Directed By: Giulio Berruti
Starring: Anita Ekberg, Paola Morra, Alida Valli
Trivia: The entire film was shot on-location in Brussels, Belgium
Having spent 12 years in Catholic schools, the very concept of a killer nun isn't entirely foreign to me. That's not to say I've known any who've actually committed a murder, but there were days I was convinced some of them had it in 'em.
Sure enough, Giulio Berruti's Killer Nun kicks off with the following disclaimer: “This film is based on actual events that took place in a Central European country not many years ago”. Sister Gertrude (Anita Ekberg) is an assistant at a psychiatric hospital, a facility for the sick, the wounded, and the elderly. A while back, Sister had a tumor removed from her brain, an event directly responsible for her current addiction to morphine. Complaining of headaches and fainting spells, Gertrude has started taking her frustrations out on the patients under her care. Her roommate and close friend, Sister Mattheiu (Paola Morra), does what she can to cover up for Sister Gertrude, but her odd behavior has been noticed by both the resident physician (Massimo Serato) and the Mother Superior (Alida Valli). With Gertrude's sanity slowly slipping away, it isn't long before the patients themselves rally against her, making her the prime suspect when several turn up dead. But is Sister Gertrude really a killer, or is she being framed by someone else?
As I said, I've known some strange nuns in my time, but none were ever quite as twisted as Sister Gertrude. One night, as the patients are eating their supper, Sister Gertrude notices that Josephine (Nerina Montagnani), who's quite elderly, is soaking her false teeth in a glass of water. In a fit of rage, Gertrude throws the teeth onto the floor and smashes them to bits. Already suffering from a weak heart, this whole ordeal proves more than Josephine can handle, and later that night, she dies of a heart attack. Far from mourning for Josephine, Gertrude roots through the recently deceased's dresser drawer, swiping a valuable diamond ring that she hopes to sell or, at the very least, trade for morphine. The next day, Gertrude, wearing street clothes, makes a trip into town, where she pawns the ring, scores some morphine, and even has sex with a businessman in a hotel hallway. In these scenes, and many others, Sister Gertrude bears more of a resemblance to Attila the Hun than she does Mother Theresa.

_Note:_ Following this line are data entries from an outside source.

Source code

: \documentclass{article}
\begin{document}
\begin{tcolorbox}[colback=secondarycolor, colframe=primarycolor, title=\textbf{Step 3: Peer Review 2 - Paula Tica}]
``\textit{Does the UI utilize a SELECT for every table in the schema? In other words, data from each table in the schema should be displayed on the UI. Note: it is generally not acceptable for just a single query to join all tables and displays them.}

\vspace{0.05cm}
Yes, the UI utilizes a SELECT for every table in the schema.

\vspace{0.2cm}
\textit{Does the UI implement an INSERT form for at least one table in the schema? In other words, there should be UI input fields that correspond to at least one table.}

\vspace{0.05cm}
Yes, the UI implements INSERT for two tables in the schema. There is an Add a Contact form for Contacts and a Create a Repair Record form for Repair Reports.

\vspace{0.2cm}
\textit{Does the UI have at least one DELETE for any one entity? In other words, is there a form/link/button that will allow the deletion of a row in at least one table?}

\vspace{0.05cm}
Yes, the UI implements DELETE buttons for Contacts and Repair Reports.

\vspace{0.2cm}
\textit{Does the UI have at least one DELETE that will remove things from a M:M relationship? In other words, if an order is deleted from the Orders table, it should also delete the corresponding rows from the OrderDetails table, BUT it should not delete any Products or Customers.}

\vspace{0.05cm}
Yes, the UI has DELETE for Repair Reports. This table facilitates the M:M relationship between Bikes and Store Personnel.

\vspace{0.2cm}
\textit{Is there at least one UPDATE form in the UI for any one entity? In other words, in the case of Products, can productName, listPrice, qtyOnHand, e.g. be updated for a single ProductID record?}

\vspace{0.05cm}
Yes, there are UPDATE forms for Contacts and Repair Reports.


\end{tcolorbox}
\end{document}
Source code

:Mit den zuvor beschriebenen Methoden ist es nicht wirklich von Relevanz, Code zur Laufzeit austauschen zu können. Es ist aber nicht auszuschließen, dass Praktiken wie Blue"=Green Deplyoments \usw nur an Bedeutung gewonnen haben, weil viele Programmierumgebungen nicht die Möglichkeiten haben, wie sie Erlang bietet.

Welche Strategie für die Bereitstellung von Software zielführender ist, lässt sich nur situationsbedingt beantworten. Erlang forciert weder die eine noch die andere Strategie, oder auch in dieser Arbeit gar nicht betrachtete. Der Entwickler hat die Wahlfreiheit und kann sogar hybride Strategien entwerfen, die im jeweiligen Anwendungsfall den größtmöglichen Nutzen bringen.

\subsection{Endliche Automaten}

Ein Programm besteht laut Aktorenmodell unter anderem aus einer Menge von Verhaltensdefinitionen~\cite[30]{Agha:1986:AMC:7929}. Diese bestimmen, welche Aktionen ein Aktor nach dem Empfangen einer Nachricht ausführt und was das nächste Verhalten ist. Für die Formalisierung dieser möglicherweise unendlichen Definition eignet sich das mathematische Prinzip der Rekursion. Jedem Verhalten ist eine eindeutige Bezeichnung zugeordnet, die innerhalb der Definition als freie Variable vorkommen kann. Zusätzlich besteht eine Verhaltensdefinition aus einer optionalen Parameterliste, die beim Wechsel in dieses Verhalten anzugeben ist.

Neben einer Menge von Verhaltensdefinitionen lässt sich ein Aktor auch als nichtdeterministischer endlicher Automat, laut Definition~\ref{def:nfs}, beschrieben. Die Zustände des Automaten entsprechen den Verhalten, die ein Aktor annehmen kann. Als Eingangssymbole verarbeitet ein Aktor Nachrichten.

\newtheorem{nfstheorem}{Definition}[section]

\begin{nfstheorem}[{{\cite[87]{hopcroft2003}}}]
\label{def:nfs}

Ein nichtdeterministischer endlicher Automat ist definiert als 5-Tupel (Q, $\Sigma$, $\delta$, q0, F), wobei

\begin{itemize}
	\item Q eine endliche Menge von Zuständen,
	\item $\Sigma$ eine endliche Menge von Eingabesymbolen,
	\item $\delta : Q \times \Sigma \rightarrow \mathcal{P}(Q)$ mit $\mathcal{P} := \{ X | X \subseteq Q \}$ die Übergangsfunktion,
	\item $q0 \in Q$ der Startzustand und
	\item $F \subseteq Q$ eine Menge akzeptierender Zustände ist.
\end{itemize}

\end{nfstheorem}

Killer Nun does offer a few tense moments, and, at times, is an eye-opening experience (I never knew some nuns slept in the nude), but overall, the movie is bland an uninspired. None of the murders are particularly memorable (save one involving some acupuncture needles), and the central mystery, once revealed, turns out to be anything but a surprise. As someone with a little experience in the area, believe me when I say the filmmakers could have done a whole lot more with a movie titled Killer Nun.